Ultimately I far prefer reverse herringbone seats to herringbone seats, since you’re facing the window rather than the aisle. However, I still like herringbone seats for the privacy they afford, and prefer them to standard forward facing seats.
I quickly found my seat, 5K, which was in the second to last row on the right side of the cabin.
The seat controls were located on a panel to the right of the seat, and were easy to use.
Next to that was a reading light.
Underneath that was the entertainment controller, which was easy to use.
Also in that area were international and USB power outlets.
The tray table folds out from the right side of the seat as well, and can be rather tricky to get out.
Each seat has an ottoman, which becomes part of the bed when the seat is fully reclined. What I like about this configuration is that the ottomans aren’t too far from the seat when you’re upright, so you can quite easily place your feet on the ottoman even when not in bed mode.
If you’re booking Air Serbia’s A330 business class I’d recommend sitting on the right side of the cabin. That’s because the center seats face the left aisle, meaning you face a wall when you’re seated on the right, making those seats much more private. Even if you’re traveling with a companion, I’d recommend sitting one behind the other rather than “across” from one another, as you’ll still be closer.
There was a console on the left side of the seat, perfect for placing a drink, phone, etc. (unfortunately herringbone seats aren’t otherwise great in terms of storage opportunities).
Underneath the console was the amenity kit as well as a bottle of water.
The amenity kit was fairly well stocked, and interestingly the various items were in separate packages by category.
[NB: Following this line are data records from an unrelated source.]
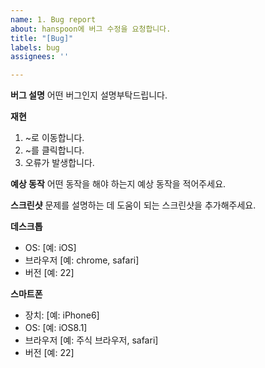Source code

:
 ```yaml
---
name: 1. Bug report
about: hanspoon에 버그 수정을 요청합니다.
title: "[Bug]"
labels: bug
assignees: ''

---
```


**버그 설명**
어떤 버그인지 설명부탁드립니다.

**재현**
1. ~로 이동합니다.
2. ~를 클릭합니다.
3. 오류가 발생합니다.

**예상 동작**
어떤 동작을 해야 하는지 예상 동작을 적어주세요.

**스크린샷**
문제를 설명하는 데 도움이 되는 스크린샷을 추가해주세요.

**데스크톱**
 - OS: [예: iOS]
 - 브라우저 [예: chrome, safari]
 - 버전 [예: 22]

**스마트폰**
 - 장치: [예: iPhone6]
 - OS: [예: iOS8.1]
 - 브라우저 [예: 주식 브라우저, safari]
 - 버전 [예: 22]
There was also a bottle of water next to the seat.
Also already waiting at my seat on boarding were a pillow and blanket, both of which were great. The pillow was big and thick, while the blanket was soft but light.
When I settled in, the first thing I noticed was Air Serbia’s boarding music, which I love. I’m actually playing it on repeat as I write this. There’s a lot of boarding music I love, though this is now near the top of my list.
Moments after settling in the cabin senior, Nikola, came by to introduce himself and offer a pre-departure beverage. He suggested I have a Serbian brandy. Hmm, I can’t say I’d ever order brandy without being prompted, but why not? It was served in a cute Rakia shot glass, and I was also offered a warm towel. I was loving Air Serbia already.
Minutes later the two other business class flight attendants, Maria and Tamara, came by to introduce themselves. They were both extremely friendly, asked if we had flown Air Serbia before, if we wanted a tour of the seat, etc. A welcome like that is a small touch that makes such a big difference.
We were also offered the menu for the flight, and they explained that Air Serbia has a dine on demand concept, so we could have what we want when we wanted. Minutes later Nikola came around to take meal and drink orders.
We were also offered headphones for the flight.
Over the next 30 minutes six other business class passengers boarded. As each of them settled in they got a personal greeting from the entire crew, a rundown of the seat, etc. I don’t remember the last time I’ve seen such an impressive welcome from a crew in business class.
At around 12:50PM the door closed, at which point the captain made his welcome aboard announcement, informing us of our flight time of 9hr25min, and our cruising altitude of 38,000 feet.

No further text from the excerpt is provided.